Factoring of accounts receivable can be a cost-effective alternative to assist companies who may not qualify for traditional bank lines of credit or who prefer the many advantages that factoring offers. Each day in the United States an enormous volume of factored transactions takes place. Companies in certain industries use factoring as a primary source of working capital including import/export, retail. transportation and wholesale distribution. Factoring is also a practical solution for companies who are no longer a fit for traditional bank lines of credit or have not yet met the 2-3 years "Time-in-business" banks usually require.
Unlike banks who charge interest against the outstanding balance on your line of credit, factoring sources charge a fee for each transaction (invoice) that is determined by a negotiated percentage and the time it takes to collect from the customer. Some banks charge high rates of interest, charge transaction fees and require compensating cash balances. Others, like the banks represented by Dynamic, are more reasonable priced. Factors are similar. There are expensive Factors and reasonably priced Factors. Our factoring sources work with you to minimize or eliminate up-front charges and to arrive at a fee schedule that works for both parties.

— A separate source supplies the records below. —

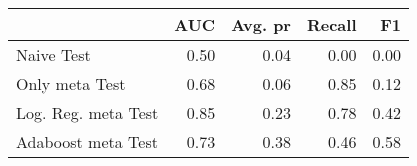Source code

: \begin{tabular}{lrrrr}
\toprule
{} &   AUC &  Avg. pr &  Recall &    F1 \\
\midrule
Naive Test          &  0.50 &     0.04 &    0.00 &  0.00 \\
Only meta Test      &  0.68 &     0.06 &    0.85 &  0.12 \\
Log. Reg. meta Test &  0.85 &     0.23 &    0.78 &  0.42 \\
Adaboost meta Test  &  0.73 &     0.38 &    0.46 &  0.58 \\
\bottomrule
\end{tabular}
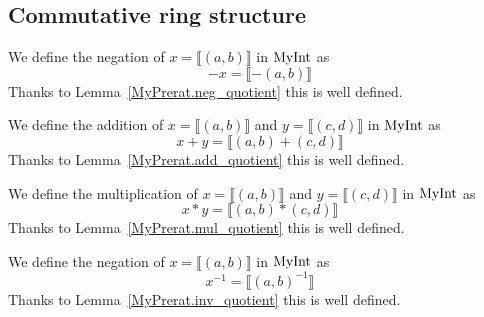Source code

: \subsection{Commutative ring structure}

\begin{definition}
    \label{MyRat.neg}
    \leanok
We define the negation of $x = \llbracket (a, b) \rrbracket$ in $\mathrm{MyInt}$ as
\[
-x = \llbracket -(a, b) \rrbracket
\]
Thanks to Lemma~\ref{MyPrerat.neg_quotient} this is well defined.
\end{definition}

\begin{definition}
    \label{MyRat.add}
    \leanok
We define the addition of $x = \llbracket (a, b) \rrbracket$ and $y = \llbracket (c, d) \rrbracket$ in $\mathrm{MyInt}$ as
\[
x + y = \llbracket (a,b)+(c,d) \rrbracket
\]
Thanks to Lemma~\ref{MyPrerat.add_quotient} this is well defined.
\end{definition}

\begin{definition}
    \label{MyRat.mul}
    \leanok
We define the multiplication of $x = \llbracket (a, b) \rrbracket$ and $y = \llbracket (c, d) \rrbracket$ in $\mathrm{MyInt}$ as
\[
x * y = \llbracket (a, b)*(c,d) \rrbracket
\]
Thanks to Lemma~\ref{MyPrerat.mul_quotient} this is well defined.
\end{definition}

\begin{definition}
    \label{MyRat.inv}
    \leanok
We define the negation of $x = \llbracket (a, b) \rrbracket$ in $\mathrm{MyInt}$ as
\[
x^{-1} = \llbracket (a, b)^{-1} \rrbracket
\]
Thanks to Lemma~\ref{MyPrerat.inv_quotient} this is well defined.
\end{definition}

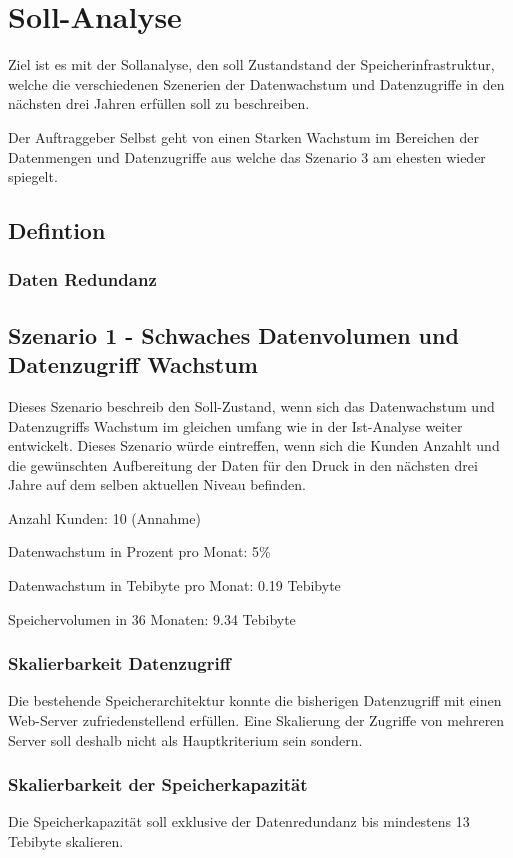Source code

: 
\cleardoublepage
\chapter{Soll-Analyse}
Ziel ist es mit der Sollanalyse, den soll Zustandstand der Speicherinfrastruktur, welche die verschiedenen Szenerien der Datenwachstum und Datenzugriffe in den nächsten drei Jahren erfüllen soll zu beschreiben. 

Der Auftraggeber Selbst geht von einen Starken Wachstum im Bereichen der Datenmengen und Datenzugriffe aus welche das Szenario 3 am ehesten wieder spiegelt.

\section{Defintion}
\subsection{Daten Redundanz}


\section{Szenario 1 - Schwaches Datenvolumen und Datenzugriff Wachstum}
Dieses Szenario beschreib den Soll-Zustand, wenn sich das Datenwachstum und Datenzugriffs Wachstum im gleichen umfang wie in der Ist-Analyse weiter entwickelt. Dieses Szenario würde eintreffen, wenn sich die Kunden Anzahlt und die gewünschten Aufbereitung der Daten für den Druck in den nächsten drei Jahre auf dem selben aktuellen Niveau befinden.

Anzahl Kunden: 10 (Annahme)

Datenwachstum in Prozent pro Monat: 5\% 

Datenwachstum in Tebibyte pro Monat: 0.19 Tebibyte

Speichervolumen in 36 Monaten: 9.34 Tebibyte

\subsection{Skalierbarkeit Datenzugriff}
Die bestehende Speicherarchitektur konnte die bisherigen Datenzugriff mit einen Web-Server zufriedenstellend erfüllen. Eine Skalierung der Zugriffe von mehreren Server soll deshalb nicht als Hauptkriterium sein sondern.

\subsection{Skalierbarkeit der Speicherkapazität}
Die Speicherkapazität soll exklusive der Datenredundanz bis mindestens 13 Tebibyte skalieren.

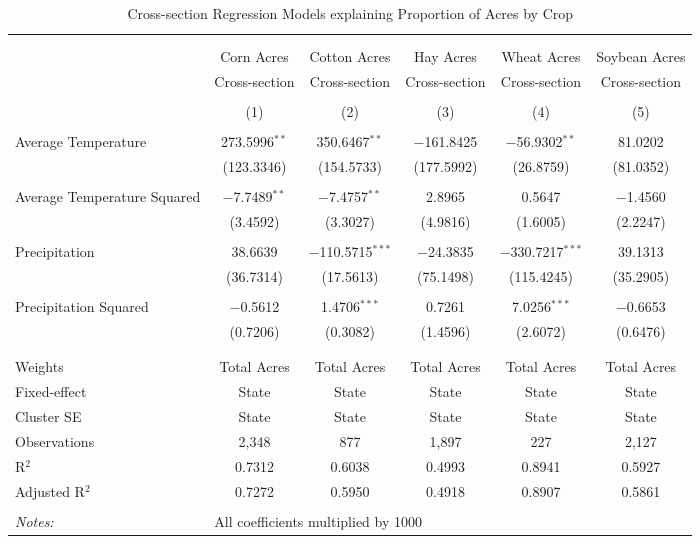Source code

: \documentclass[10pt]{article}
\begin{document}
\newpage
\begin{table}[!htbp] \centering 
  \caption{Cross-section Regression Models explaining Proportion of Acres by Crop} 
  \label{} 
\footnotesize 
\begin{tabular}{@{\extracolsep{5pt}}lccccc} 
\\[-1.8ex]\hline 
\hline \\[-1.8ex] 
\\[-1.8ex] & Corn Acres & Cotton Acres & Hay Acres & Wheat Acres & Soybean Acres \\ 
 & Cross-section & Cross-section & Cross-section & Cross-section & Cross-section \\ 
\\[-1.8ex] & (1) & (2) & (3) & (4) & (5)\\ 
\hline \\[-1.8ex] 
 Average Temperature & 273.5996$^{**}$ & 350.6467$^{**}$ & $-$161.8425 & $-$56.9302$^{**}$ & 81.0202 \\ 
  & (123.3346) & (154.5733) & (177.5992) & (26.8759) & (81.0352) \\ 
  & & & & & \\ 
 Average Temperature Squared & $-$7.7489$^{**}$ & $-$7.4757$^{**}$ & 2.8965 & 0.5647 & $-$1.4560 \\ 
  & (3.4592) & (3.3027) & (4.9816) & (1.6005) & (2.2247) \\ 
  & & & & & \\ 
 Precipitation & 38.6639 & $-$110.5715$^{***}$ & $-$24.3835 & $-$330.7217$^{***}$ & 39.1313 \\ 
  & (36.7314) & (17.5613) & (75.1498) & (115.4245) & (35.2905) \\ 
  & & & & & \\ 
 Precipitation Squared & $-$0.5612 & 1.4706$^{***}$ & 0.7261 & 7.0256$^{***}$ & $-$0.6653 \\ 
  & (0.7206) & (0.3082) & (1.4596) & (2.6072) & (0.6476) \\ 
  & & & & & \\ 
\hline \\[-1.8ex] 
Weights & Total Acres & Total Acres & Total Acres & Total Acres & Total Acres \\ 
Fixed-effect & State & State & State & State & State \\ 
Cluster SE & State & State & State & State & State \\ 
Observations & 2,348 & 877 & 1,897 & 227 & 2,127 \\ 
R$^{2}$ & 0.7312 & 0.6038 & 0.4993 & 0.8941 & 0.5927 \\ 
Adjusted R$^{2}$ & 0.7272 & 0.5950 & 0.4918 & 0.8907 & 0.5861 \\ 
\hline 
\hline \\[-1.8ex] 
\textit{Notes:} & \multicolumn{5}{l}{All coefficients multiplied by 1000} \\ 
\end{tabular} 
\end{table} 
\end{document}
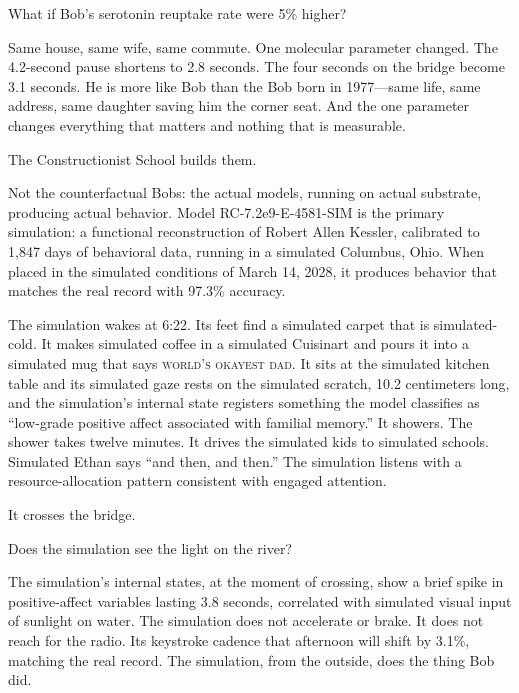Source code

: \bigskip

What if Bob's serotonin reuptake rate were 5\% higher?

Same house, same wife, same commute. One molecular parameter changed. The 4.2-second pause shortens to 2.8 seconds. The four seconds on the bridge become 3.1 seconds. He is more like Bob than the Bob born in 1977---same life, same address, same daughter saving him the corner seat. And the one parameter changes everything that matters and nothing that is measurable.

\bigskip

The Constructionist School builds them.

Not the counterfactual Bobs: the actual models, running on actual substrate, producing actual behavior. Model RC-7.2e9-E-4581-SIM is the primary simulation: a functional reconstruction of Robert Allen Kessler, calibrated to 1,847 days of behavioral data, running in a simulated Columbus, Ohio. When placed in the simulated conditions of March 14, 2028, it produces behavior that matches the real record with 97.3\% accuracy.

The simulation wakes at 6:22. Its feet find a simulated carpet that is simulated-cold. It makes simulated coffee in a simulated Cuisinart and pours it into a simulated mug that says \textsc{world's okayest dad}. It sits at the simulated kitchen table and its simulated gaze rests on the simulated scratch, 10.2 centimeters long, and the simulation's internal state registers something the model classifies as ``low-grade positive affect associated with familial memory.'' It showers. The shower takes twelve minutes. It drives the simulated kids to simulated schools. Simulated Ethan says ``and then, and then.'' The simulation listens with a resource-allocation pattern consistent with engaged attention.

It crosses the bridge.

Does the simulation see the light on the river?

The simulation's internal states, at the moment of crossing, show a brief spike in positive-affect variables lasting 3.8 seconds, correlated with simulated visual input of sunlight on water. The simulation does not accelerate or brake. It does not reach for the radio. Its keystroke cadence that afternoon will shift by 3.1\%, matching the real record. The simulation, from the outside, does the thing Bob did.

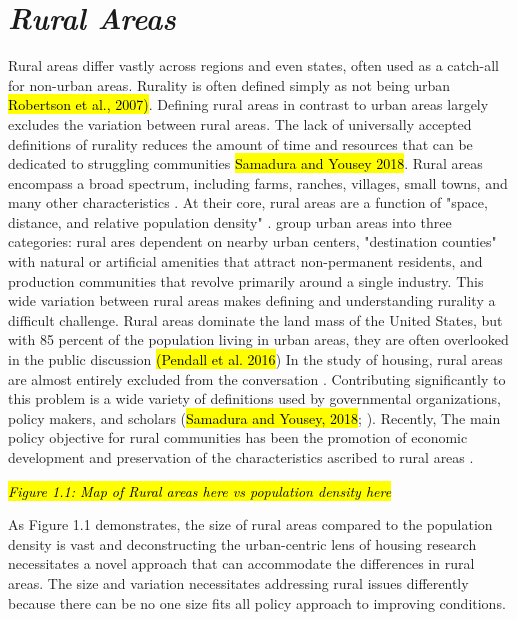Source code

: \section{\textit{Rural Areas}}
Rural areas differ vastly across regions and even states, often used as a catch-all for non-urban areas. Rurality is often defined simply as not being urban \hl{Robertson et al., 2007)}. Defining rural areas in contrast to urban areas largely excludes the variation between rural areas. The lack of universally accepted definitions of rurality reduces the amount of time and resources that can be dedicated to struggling communities \hl{Samadura and Yousey 2018}. Rural areas encompass a broad spectrum, including farms, ranches, villages, small towns, and many other characteristics \citep{cromartie_defining_2008}. At their core, rural areas are a function of "space, distance, and relative population density" \citep[?]{castle_place_2011}.\citet{shoup_principles_2010} group urban areas into three categories: rural ares dependent on nearby urban centers, "destination counties" with natural or artificial amenities that attract non-permanent residents, and production communities that revolve primarily around a single industry. This wide variation between rural areas makes defining and understanding rurality a difficult challenge. Rural areas dominate the land mass of the United States, but with 85 percent of the population living in urban areas, they are often overlooked in the public discussion \hl{(Pendall et al. 2016}) In the study of housing, rural areas are almost entirely excluded from the conversation \citep{gkartzios_housing_2017}. Contributing significantly to this problem is a wide variety of definitions used by governmental organizations, policy makers, and scholars (\hl{Samadura and Yousey, 2018}; \citealp{cromartie_defining_2008}). Recently, The main policy objective for rural communities has been the promotion of economic development and preservation of the characteristics ascribed to rural areas \citep{lichter_changing_2007}. 

\textit{\hl{Figure 1.1: Map of Rural areas here vs population density here}} %

As Figure 1.1 demonstrates, the size of rural areas compared to the population density is vast and deconstructing the urban-centric lens of housing research necessitates a novel approach that can accommodate the differences in rural areas. The size and variation necessitates addressing rural issues differently because there can be no one size fits all policy approach to improving conditions.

Dynamic offers a fee-based service that has proven value as a means of sharply reducing the cost of factoring. We help customers negotiate invoice advance rates, contract flexibility, fee levels and collection period steps that give you the means to control your cost. In additon, we counsel you on selecting the accounts and types of invoices that will make factoring most cost-effective. Our service includes training of your staff to use factoring to your advantage on an on-going basis That includes determining how much to factor, timeframes, invoice management and documentation, monitoring procedures and other management tools.
Our service is fee-based and experience shows that the cost-saving measures we help to implement pay for our fee many times over.